API Versioning Best Practices
Version your APIs from the start to allow backward-compatible evolution:
- URL-based versioning: Include the version in the path (e.g.,
/api/v1/custom/products,/api/v2/custom/products). This is the approach used by iDempiere’s built-in API. - Deprecation policy: When releasing a new version, continue supporting the previous version for a defined period and include deprecation notices in response headers.
- Semantic meaning: Increment the major version for breaking changes (removed fields, changed response structure). Add new fields and endpoints without incrementing the version, as additive changes are backward-compatible.
API Documentation
Document your API endpoints for consumers using a standard format. Consider generating OpenAPI/Swagger documentation by annotating your resource class with Swagger annotations:
import io.swagger.annotations.*;
@Api(value = "Custom Product API", description = "Product lookup and search")
@Path("v1/custom")
public class ProductLookupResource {
@ApiOperation(value = "Search products", response = String.class)
@ApiResponses({
@ApiResponse(code = 200, message = "Products found"),
@ApiResponse(code = 401, message = "Unauthorized")
})
@GET
@Path("products/lookup")
@Produces(MediaType.APPLICATION_JSON)
public Response lookupProduct(
@ApiParam(value = "Product search code", required = false)

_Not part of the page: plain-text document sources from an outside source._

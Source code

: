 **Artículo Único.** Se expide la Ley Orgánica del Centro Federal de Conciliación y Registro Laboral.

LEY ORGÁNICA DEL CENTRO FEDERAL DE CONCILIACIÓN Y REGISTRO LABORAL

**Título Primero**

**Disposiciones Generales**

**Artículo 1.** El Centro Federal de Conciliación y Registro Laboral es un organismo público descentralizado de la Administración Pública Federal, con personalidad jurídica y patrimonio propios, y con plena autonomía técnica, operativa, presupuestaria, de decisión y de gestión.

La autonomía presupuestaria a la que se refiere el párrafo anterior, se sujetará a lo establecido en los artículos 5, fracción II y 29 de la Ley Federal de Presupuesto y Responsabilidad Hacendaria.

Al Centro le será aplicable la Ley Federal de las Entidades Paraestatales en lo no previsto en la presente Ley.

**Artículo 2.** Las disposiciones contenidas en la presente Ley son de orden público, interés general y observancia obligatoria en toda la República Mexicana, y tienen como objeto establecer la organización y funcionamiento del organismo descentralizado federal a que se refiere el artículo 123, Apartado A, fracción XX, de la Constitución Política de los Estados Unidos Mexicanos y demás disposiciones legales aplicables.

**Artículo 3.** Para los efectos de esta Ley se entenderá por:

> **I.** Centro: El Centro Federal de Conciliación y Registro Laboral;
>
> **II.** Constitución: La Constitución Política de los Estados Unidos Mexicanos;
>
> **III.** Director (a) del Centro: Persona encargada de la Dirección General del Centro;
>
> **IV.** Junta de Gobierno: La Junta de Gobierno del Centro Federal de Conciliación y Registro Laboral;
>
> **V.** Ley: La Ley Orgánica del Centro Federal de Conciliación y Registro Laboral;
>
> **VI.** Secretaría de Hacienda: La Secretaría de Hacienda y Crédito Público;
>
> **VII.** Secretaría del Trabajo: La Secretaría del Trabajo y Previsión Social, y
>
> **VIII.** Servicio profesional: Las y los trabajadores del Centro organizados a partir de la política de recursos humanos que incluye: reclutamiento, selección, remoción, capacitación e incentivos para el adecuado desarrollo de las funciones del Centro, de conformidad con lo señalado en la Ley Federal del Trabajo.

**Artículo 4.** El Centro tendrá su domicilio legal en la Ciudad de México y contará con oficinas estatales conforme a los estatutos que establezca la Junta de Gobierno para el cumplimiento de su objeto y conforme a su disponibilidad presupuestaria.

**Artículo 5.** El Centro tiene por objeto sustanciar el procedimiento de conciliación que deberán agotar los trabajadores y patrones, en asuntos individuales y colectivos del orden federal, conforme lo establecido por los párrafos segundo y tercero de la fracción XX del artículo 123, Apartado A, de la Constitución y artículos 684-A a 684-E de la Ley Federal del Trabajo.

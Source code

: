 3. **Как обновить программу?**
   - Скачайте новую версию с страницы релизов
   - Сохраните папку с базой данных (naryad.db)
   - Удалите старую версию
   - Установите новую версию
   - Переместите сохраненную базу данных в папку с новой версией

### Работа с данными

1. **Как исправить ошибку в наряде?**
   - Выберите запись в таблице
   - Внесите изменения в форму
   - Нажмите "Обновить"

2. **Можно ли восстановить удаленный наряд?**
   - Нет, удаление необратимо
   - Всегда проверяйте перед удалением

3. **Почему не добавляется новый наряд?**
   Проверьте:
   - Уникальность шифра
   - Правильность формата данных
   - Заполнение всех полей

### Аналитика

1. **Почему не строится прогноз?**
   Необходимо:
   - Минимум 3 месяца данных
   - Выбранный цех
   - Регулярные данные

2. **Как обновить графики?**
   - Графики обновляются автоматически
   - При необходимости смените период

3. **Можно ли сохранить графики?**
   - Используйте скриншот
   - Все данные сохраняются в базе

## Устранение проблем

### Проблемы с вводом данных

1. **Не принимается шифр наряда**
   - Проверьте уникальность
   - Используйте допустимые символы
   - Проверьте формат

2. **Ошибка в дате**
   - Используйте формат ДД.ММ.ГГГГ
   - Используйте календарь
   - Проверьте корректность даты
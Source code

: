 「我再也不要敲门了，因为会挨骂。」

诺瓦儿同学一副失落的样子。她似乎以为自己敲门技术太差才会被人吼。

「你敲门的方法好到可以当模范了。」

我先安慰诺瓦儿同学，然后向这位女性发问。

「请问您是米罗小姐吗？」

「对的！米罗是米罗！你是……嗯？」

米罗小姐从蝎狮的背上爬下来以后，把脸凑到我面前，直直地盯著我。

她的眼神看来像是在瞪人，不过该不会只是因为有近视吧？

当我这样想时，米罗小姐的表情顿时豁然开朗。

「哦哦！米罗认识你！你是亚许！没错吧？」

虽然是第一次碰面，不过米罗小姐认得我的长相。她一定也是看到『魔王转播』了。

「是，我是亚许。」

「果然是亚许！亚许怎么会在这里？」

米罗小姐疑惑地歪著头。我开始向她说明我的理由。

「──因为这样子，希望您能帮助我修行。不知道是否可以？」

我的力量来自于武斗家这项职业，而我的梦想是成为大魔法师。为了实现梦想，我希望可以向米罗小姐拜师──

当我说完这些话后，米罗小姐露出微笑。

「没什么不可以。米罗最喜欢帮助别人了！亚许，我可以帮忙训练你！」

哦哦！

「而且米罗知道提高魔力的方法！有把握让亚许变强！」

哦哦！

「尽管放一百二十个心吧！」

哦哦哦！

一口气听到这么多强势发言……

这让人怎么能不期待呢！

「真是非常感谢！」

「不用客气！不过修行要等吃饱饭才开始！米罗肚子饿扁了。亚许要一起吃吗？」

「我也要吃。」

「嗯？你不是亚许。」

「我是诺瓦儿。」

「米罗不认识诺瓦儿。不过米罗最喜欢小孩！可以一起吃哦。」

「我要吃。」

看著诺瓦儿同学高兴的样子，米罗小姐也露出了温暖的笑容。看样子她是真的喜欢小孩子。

@QueryParam("value") String value) {
// ...
}
}Even without Swagger annotations, maintain a simple document listing each endpoint’s URL, method, parameters, request body schema, response schema, and error codes. This documentation is essential for external developers consuming your API.
Summary
You now have the skills to extend iDempiere’s REST API with custom endpoints tailored to your integration requirements. You learned how to set up a plugin project, use JAX-RS annotations, handle JSON serialization, enforce authentication and authorization, validate requests, and register endpoints as OSGi services. The product lookup and order creation examples provide templates you can adapt for your own business logic. In the next lesson, we will explore performance tuning and caching strategies to ensure your iDempiere instance — including your custom APIs — performs optimally under load.